Someone Else is Playing, You Aren’t
Like Tevin’s example above, this is when you’ve just seen someone play, but you haven’t played yourself.
This is a tricky scenario because they’ve established themselves as a good musician, and you’re just some guy. Don’t be overly pushy or they’ll ignore you. Don’t force your card on them or talk about yourself unless it’s something relevant. “Oh Tevin? Yeah I love that guy, it’s always great playing with him.”
This will take multiple interactions to get to know the other person and be comfortable enough to exchange information. Be patient, grasshopper.
You’re Both Playing
These are good situations since you get a feel for how they play, and they get a feel for how you play. On the breaks between playing, get to know them, and at the end of the gig, if it feels right ask, “Hey can I get your info?”
This is the ideal scenario since they got to hear how well you play, and they got a feeling for how you are as a person. So during the break don’t get on your phone.
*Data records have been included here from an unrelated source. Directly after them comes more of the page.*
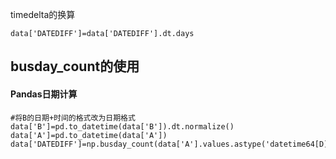 timedelta的换算

    data['DATEDIFF']=data['DATEDIFF'].dt.days

## busday_count的使用

#### Pandas日期计算
    
    #将B的日期+时间的格式改为日期格式
    data['B']=pd.to_datetime(data['B']).dt.normalize()
    data['A']=pd.to_datetime(data['A'])
    data['DATEDIFF']=np.busday_count(data['A'].values.astype('datetime64[D]'),data['B'].values.astype('datetime64[D]'))
    
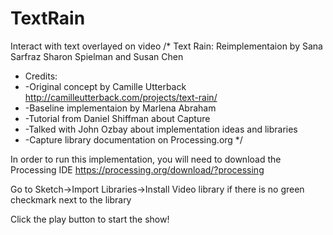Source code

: # TextRain
Interact with text overlayed on video
/* Text Rain: Reimplementaion by Sana Sarfraz Sharon Spielman and Susan Chen
 * Credits:
 * -Original concept by Camille Utterback http://camilleutterback.com/projects/text-rain/ 
 * -Baseline implementaion by Marlena Abraham
 *  -Tutorial from Daniel Shiffman about Capture
 *  -Talked with John Ozbay about implementation ideas and libraries
 *  -Capture library documentation on Processing.org
 */

In order to run this implementation, you will need to download the Processing IDE https://processing.org/download/?processing

Go to Sketch->Import Libraries->Install Video library if there is no green checkmark next to the library 

Click the play button to start the show! 
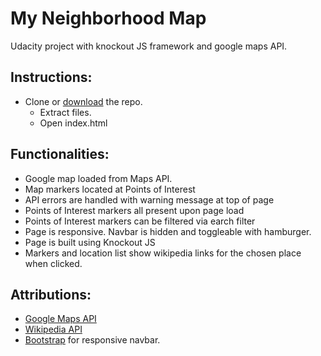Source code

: # My Neighborhood Map

Udacity project with knockout JS framework and google maps API.

## Instructions:
* Clone or [download](https://github.com/william251082/My_Neighborhood_Map) the repo.
  * Extract files.
  * Open index.html

## Functionalities:
* Google map loaded from Maps API.
* Map markers located at Points of Interest
* API errors are handled with warning message at top of page
* Points of Interest markers all present upon page load
* Points of Interest markers can be filtered via earch filter
* Page is responsive.  Navbar is hidden and toggleable with hamburger.
* Page is built using Knockout JS
* Markers and location list show wikipedia links for the chosen place when clicked.

## Attributions:
* [Google Maps API](https://developers.google.com/maps/)
* [Wikipedia API](https://www.mediawiki.org/wiki/API:Main_page)
* [Bootstrap](https://startbootstrap.com/template-overviews/simple-sidebar) for responsive navbar.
Instead, talk to the people you’re playing with. This is the ideal time to get to know them.
It’s not just about your playing, it’s about who you are as a person. Musicians want to surround themselves with people that they like. Nobody likes playing with the guy who sounds great but thinks he’s better than everyone.
Overall, musicians want to play with other musicians who are great, but are also good to be around. So be nice, be kind, and be good to people. Help people out when they’re in need. Be fun to be around. Be genuine.
If you’re a great musician and you’re genuinely good to people, you’ll have more work than you know what to do with. You may even have to sub some of it out. My name’s Tevin by the way, I play drums, and I’ll totally sub for you.